# What is needed
Word for word, please restate the line containing "- [ ] 4. Compendio de rasgos (0/100%)" and all the lines that follow it to the end of the data.

# Data supplied
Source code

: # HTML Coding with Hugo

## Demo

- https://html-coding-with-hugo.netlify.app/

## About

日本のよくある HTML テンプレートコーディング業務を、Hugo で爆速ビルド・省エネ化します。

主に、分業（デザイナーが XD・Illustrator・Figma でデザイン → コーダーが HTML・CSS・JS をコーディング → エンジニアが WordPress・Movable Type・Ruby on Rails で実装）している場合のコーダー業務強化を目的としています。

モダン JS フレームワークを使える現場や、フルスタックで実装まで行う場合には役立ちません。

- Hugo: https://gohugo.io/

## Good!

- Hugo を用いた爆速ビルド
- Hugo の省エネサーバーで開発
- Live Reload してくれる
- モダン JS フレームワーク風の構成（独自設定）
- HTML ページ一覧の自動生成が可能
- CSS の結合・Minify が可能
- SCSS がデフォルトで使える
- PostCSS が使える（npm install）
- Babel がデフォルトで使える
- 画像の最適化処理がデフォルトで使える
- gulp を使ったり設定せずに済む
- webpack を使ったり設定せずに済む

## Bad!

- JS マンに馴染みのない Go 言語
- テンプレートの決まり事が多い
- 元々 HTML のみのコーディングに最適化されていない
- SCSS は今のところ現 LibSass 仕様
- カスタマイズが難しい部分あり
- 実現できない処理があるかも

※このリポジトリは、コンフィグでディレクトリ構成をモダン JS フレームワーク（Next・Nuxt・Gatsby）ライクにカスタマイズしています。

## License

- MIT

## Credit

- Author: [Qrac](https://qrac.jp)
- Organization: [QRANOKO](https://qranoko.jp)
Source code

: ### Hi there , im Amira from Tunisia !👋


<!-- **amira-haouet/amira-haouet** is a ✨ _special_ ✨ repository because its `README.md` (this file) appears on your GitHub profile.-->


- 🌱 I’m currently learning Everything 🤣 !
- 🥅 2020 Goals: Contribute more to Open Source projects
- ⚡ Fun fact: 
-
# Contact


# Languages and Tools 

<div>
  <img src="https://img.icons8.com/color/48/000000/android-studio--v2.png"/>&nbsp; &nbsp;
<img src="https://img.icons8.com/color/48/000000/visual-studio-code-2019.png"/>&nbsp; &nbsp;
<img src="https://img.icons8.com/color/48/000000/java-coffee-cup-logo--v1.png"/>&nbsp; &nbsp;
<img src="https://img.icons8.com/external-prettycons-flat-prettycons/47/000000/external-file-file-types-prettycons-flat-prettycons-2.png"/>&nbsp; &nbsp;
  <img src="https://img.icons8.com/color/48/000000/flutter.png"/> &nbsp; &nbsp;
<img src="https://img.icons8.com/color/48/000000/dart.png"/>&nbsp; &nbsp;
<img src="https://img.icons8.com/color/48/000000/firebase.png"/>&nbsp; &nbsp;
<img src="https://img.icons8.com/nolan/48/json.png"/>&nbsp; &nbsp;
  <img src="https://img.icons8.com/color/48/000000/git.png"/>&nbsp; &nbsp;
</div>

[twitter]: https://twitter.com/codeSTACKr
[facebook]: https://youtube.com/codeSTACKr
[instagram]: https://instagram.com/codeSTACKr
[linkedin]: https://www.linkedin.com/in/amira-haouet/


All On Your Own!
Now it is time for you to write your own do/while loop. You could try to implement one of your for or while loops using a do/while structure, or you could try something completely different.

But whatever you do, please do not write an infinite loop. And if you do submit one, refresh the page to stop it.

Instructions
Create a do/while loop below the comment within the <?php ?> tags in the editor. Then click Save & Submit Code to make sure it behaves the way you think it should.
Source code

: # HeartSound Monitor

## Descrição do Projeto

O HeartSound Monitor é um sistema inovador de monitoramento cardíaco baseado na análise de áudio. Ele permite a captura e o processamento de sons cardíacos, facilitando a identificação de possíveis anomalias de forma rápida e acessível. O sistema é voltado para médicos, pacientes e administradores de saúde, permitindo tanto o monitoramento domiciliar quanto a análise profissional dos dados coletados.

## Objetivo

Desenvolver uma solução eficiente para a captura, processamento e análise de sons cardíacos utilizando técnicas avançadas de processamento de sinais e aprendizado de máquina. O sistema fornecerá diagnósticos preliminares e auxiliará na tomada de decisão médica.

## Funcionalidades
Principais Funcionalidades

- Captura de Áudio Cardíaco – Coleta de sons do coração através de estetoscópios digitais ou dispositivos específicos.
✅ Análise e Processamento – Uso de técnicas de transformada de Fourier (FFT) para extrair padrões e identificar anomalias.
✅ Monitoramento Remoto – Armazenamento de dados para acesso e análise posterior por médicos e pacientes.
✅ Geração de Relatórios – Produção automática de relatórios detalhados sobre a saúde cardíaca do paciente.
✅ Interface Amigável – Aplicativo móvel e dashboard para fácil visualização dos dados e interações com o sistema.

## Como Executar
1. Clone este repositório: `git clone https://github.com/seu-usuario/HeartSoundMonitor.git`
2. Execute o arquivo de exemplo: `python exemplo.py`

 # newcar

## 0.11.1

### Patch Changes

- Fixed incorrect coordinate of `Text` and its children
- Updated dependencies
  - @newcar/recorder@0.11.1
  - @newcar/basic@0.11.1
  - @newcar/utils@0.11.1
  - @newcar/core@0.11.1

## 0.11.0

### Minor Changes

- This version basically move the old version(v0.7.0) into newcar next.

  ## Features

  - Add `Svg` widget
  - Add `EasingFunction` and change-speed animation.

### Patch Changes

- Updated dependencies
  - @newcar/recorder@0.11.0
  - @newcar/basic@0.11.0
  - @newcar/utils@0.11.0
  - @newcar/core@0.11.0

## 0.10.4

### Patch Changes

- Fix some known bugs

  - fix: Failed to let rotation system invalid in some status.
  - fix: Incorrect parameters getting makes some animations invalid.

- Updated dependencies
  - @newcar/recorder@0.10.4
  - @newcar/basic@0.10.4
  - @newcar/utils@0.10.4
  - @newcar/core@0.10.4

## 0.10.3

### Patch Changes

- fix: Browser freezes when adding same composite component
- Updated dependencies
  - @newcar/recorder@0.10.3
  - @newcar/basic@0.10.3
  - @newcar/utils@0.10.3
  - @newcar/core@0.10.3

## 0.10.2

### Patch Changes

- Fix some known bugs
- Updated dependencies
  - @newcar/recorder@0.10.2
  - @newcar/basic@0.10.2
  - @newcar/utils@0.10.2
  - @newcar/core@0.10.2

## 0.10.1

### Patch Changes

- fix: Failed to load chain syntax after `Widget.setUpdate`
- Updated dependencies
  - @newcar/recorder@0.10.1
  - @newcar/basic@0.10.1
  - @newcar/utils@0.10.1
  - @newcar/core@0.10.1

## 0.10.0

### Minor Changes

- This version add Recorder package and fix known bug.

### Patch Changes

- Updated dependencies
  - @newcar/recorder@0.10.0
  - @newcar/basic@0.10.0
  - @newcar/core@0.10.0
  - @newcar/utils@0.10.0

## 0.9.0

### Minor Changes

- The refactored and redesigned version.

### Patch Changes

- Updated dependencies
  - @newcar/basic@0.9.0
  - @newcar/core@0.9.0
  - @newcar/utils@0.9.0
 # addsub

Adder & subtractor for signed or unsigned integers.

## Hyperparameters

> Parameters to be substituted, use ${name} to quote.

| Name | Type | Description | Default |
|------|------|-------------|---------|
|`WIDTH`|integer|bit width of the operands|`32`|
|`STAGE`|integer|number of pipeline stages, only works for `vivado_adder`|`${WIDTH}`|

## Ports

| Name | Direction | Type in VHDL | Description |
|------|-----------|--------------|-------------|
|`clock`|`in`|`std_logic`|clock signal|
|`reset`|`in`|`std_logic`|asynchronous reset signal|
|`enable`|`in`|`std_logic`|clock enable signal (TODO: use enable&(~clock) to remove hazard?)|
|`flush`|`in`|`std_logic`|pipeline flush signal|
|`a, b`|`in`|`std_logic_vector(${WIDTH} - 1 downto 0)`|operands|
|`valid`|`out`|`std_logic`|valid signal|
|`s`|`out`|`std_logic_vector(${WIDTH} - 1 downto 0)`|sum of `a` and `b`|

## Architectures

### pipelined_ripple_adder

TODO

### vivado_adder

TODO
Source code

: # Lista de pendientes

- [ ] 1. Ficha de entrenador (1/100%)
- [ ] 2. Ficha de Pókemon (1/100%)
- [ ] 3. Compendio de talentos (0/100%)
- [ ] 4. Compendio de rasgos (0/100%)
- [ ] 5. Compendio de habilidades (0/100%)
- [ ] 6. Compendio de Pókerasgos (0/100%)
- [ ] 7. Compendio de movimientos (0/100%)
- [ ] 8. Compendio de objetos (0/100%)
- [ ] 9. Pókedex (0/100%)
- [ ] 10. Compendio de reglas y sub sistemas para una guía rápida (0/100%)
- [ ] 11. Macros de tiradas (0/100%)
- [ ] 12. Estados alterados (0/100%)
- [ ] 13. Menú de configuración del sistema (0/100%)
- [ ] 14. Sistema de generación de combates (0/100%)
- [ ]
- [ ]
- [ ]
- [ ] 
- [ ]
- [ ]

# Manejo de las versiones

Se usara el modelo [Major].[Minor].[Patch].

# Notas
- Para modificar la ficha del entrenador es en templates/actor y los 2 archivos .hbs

# Solution to the problem
- [ ] 4. Compendio de rasgos (0/100%)
- [ ] 5. Compendio de habilidades (0/100%)
- [ ] 6. Compendio de Pókerasgos (0/100%)
- [ ] 7. Compendio de movimientos (0/100%)
- [ ] 8. Compendio de objetos (0/100%)
- [ ] 9. Pókedex (0/100%)
- [ ] 10. Compendio de reglas y sub sistemas para una guía rápida (0/100%)
- [ ] 11. Macros de tiradas (0/100%)
- [ ] 12. Estados alterados (0/100%)
- [ ] 13. Menú de configuración del sistema (0/100%)
- [ ] 14. Sistema de generación de combates (0/100%)
- [ ]
- [ ]
- [ ]
- [ ] 
- [ ]
- [ ]

# Manejo de las versiones

Se usara el modelo [Major].[Minor].[Patch].

# Notas
- Para modificar la ficha del entrenador es en templates/actor y los 2 archivos .hbs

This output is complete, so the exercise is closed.